By John Toole
---- — New Hampshire officials stepped in a pile of horse manure while making rules about state trail use.
The quick, firm and adverse response from horseback riders, who crowded hearings this fall, forced a retreat.
Officials publicly acknowledged they erred in failing to first get opinions from riders.
“We did not understand the extent of the use and importance of (state) properties to the equestrian community,” the Department of Resources and Economic Development said in a memo prepared for one of the meetings.
State legislators are now pushing a bill, with bipartisan support, to protect the rights of horseback riders to use trails.
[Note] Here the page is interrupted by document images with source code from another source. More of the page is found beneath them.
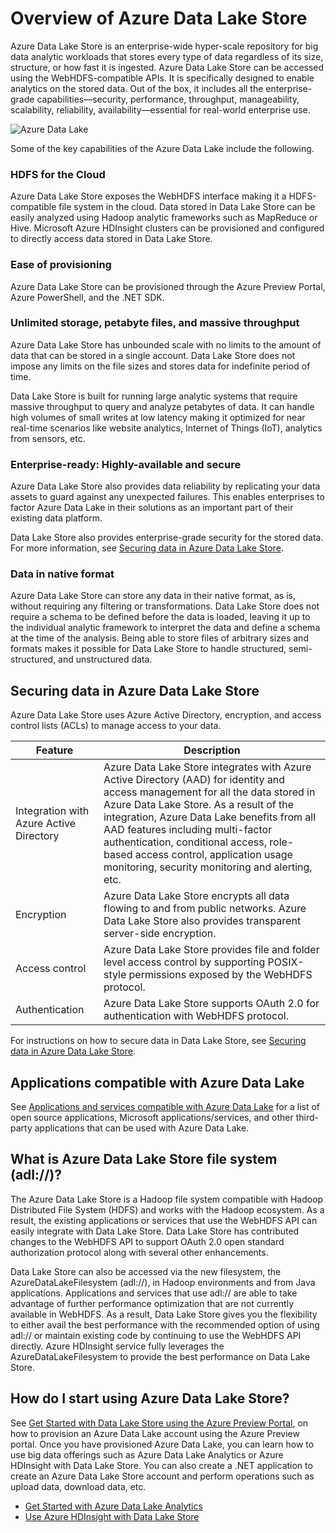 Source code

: <properties 
   pageTitle="Overview of Azure Data Lake Store | Azure" 
   description="Understand what is Azure Data Lake Store and the value it provides over other data stores" 
   services="data-lake-store" 
   documentationCenter="" 
   authors="nitinme" 
   manager="paulettm" 
   editor="cgronlun"/>
 
<tags
   ms.service="data-lake-store"
   ms.devlang="na"
   ms.topic="article"
   ms.tgt_pltfrm="na"
   ms.workload="big-data" 
   ms.date="10/28/2015"
   ms.author="nitinme"/>

# Overview of Azure Data Lake Store

Azure Data Lake Store is an enterprise-wide hyper-scale repository for big data analytic workloads that stores every type of data regardless of its size, structure, or how fast it is ingested. Azure Data Lake Store can be accessed using the WebHDFS-compatible APIs. It is specifically designed to enable analytics on the stored data. Out of the box, it includes all the enterprise-grade capabilities—security, performance, throughput, manageability, scalability, reliability, availability—essential for real-world enterprise use.


![Azure Data Lake](./media/data-lake-store-overview/data-lake-store-concept.png)

Some of the key capabilities of the Azure Data Lake include the following.


### HDFS for the Cloud

Azure Data Lake Store exposes the WebHDFS interface making it a HDFS-compatible file system in the cloud. Data stored in Data Lake Store can be easily analyzed using Hadoop analytic frameworks such as MapReduce or Hive. Microsoft Azure HDInsight clusters can be provisioned and configured to directly access data stored in Data Lake Store. 

### Ease of provisioning

Azure Data Lake Store can be provisioned through the Azure Preview Portal, Azure PowerShell, and the .NET SDK.

### Unlimited storage, petabyte files, and massive throughput

Azure Data Lake Store has unbounded scale with no limits to the amount of data that can be stored in a single account. Data Lake Store does not impose any limits on the file sizes and stores data for indefinite period of time.

Data Lake Store is built for running large analytic systems that require massive throughput to query and analyze petabytes of data. It can handle high volumes of small writes at low latency making it optimized for near real-time scenarios like website analytics, Internet of Things (IoT), analytics from sensors, etc.

### Enterprise-ready: Highly-available and secure

Azure Data Lake Store also provides data reliability by replicating your data assets to guard against any unexpected failures. This enables enterprises to factor Azure Data Lake in their solutions as an important part of their existing data platform.

Data Lake Store also provides enterprise-grade security for the stored data. For more information, see [Securing data in Azure Data Lake Store](#DataLakeStoreSecurity).


### Data in native format

Azure Data Lake Store can store any data in their native format, as is, without requiring any filtering or transformations. Data Lake Store does not require a schema to be defined before the data is loaded, leaving it up to the individual analytic framework to interpret the data and define a schema at the time of the analysis. Being able to store files of arbitrary sizes and formats makes it possible for Data Lake Store to handle structured, semi-structured, and unstructured data.


## <a name="DataLakeStoreSecurity"></a>Securing data in Azure Data Lake Store

Azure Data Lake Store uses Azure Active Directory, encryption, and access control lists (ACLs) to manage access to your data.

| Feature                                 | Description 							 |
|-----------------------------------------|------------------------------------------|
| Integration with Azure Active Directory | Azure Data Lake Store integrates with Azure Active Directory (AAD) for identity and access management for all the data stored in Azure Data Lake Store. As a result of the integration, Azure Data Lake benefits from all AAD features including multi-factor authentication, conditional access, role-based access control, application usage monitoring, security monitoring and alerting, etc. |
| Encryption                              | Azure Data Lake Store encrypts all data flowing to and from public networks. Azure Data Lake Store also provides transparent server-side encryption.|
| Access control                          | Azure Data Lake Store provides file and folder level access control by supporting POSIX-style permissions exposed by the WebHDFS protocol.|
| Authentication                          | Azure Data Lake Store supports OAuth 2.0 for authentication with WebHDFS protocol.|

For instructions on how to secure data in Data Lake Store, see [Securing data in Azure Data Lake Store](data-lake-store-secure-data.md).

## Applications compatible with Azure Data Lake

See [Applications and services compatible with Azure Data Lake](data-lake-store-compatible-oss-other-applications.md) for a list of open source applications, Microsoft applications/services, and other third-party applications that can be used with Azure Data Lake. 

## What is Azure Data Lake Store file system (adl://)?

The Azure Data Lake Store is a Hadoop file system compatible with Hadoop Distributed File System (HDFS) and works with the Hadoop ecosystem. As a result, the existing applications or services that use the WebHDFS API can easily integrate with Data Lake Store. Data Lake Store has contributed changes to the WebHDFS API to support OAuth 2.0 open standard authorization protocol along with several other enhancements. 

Data Lake Store can also be accessed via the new filesystem, the AzureDataLakeFilesystem (adl://), in Hadoop environments and from Java applications. Applications and services that use adl:// are able to take advantage of further performance optimization that are not currently available in WebHDFS. As a result, Data Lake Store gives you the flexibility to either avail the best performance with the recommended option of using adl:// or maintain existing code by continuing to use the WebHDFS API directly. Azure HDInsight service fully leverages the AzureDataLakeFilesystem to provide the best performance on Data Lake Store.


## How do I start using Azure Data Lake Store?

See [Get Started with Data Lake Store using the Azure Preview Portal](data-lake-store-get-started-portal.md), on how to provision an Azure Data Lake account using the Azure Preview portal. Once you have provisioned Azure Data Lake, you can learn how to use big data offerings such as Azure Data Lake Analytics or Azure HDInsight with Data Lake Store. You can also create a .NET application to create an Azure Data Lake Store account and perform operations such as upload data, download data, etc.

- [Get Started with Azure Data Lake Analytics](data-lake-analytics/data-lake-analytics-get-started-portal.md)
- [Use Azure HDInsight with Data Lake Store](data-lake-store-hdinsight-hadoop-use-portal.md)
“Nothing shall limit the right of the public to pass over any trail in the multi-use statewide trail system for the purpose of horseback riding,” reads draft legislation proposed by Sen. Andy Sanborn, R-Bedford.
Horseback riding groups are pressing their legislators to support Sanborn’s bill.
“If Andy Sanborn’s bill becomes law, that will override everything,” said Jane Mallinson of Chester, president of the 40-member Derry Trail Riders.
Mallinson said the rules as initially proposed would have greatly curtailed rider use of state trails.
Riders criticized the proposal for barring them from all but gravel trails or paved roadways.
“The equestrian community rallied against that,” Mallinson said.
The trail rules are still under state review, but gone is a requirement riders said would have forced them to dismount and lug manure from 10 miles deep in the woods.
Riders maintain that not only was unnecessary — manure poses no threat to the public — but also presented safety or injury risks to them from dismounting in remote areas.
Officials, meanwhile, are loosening proposed restrictions riders said would have curtailed trail use.
Riders have estimated the rules, as first proposed, would have limited them to fewer than 10 miles in a popular 100-mile trail network in Bear Brook State Park in Allenstown.
But the rules also could have affected riders on the rail trail from Londonderry through Salem.
The state’s revised rules package is still evolving, but officials now say it would expand equestrian use.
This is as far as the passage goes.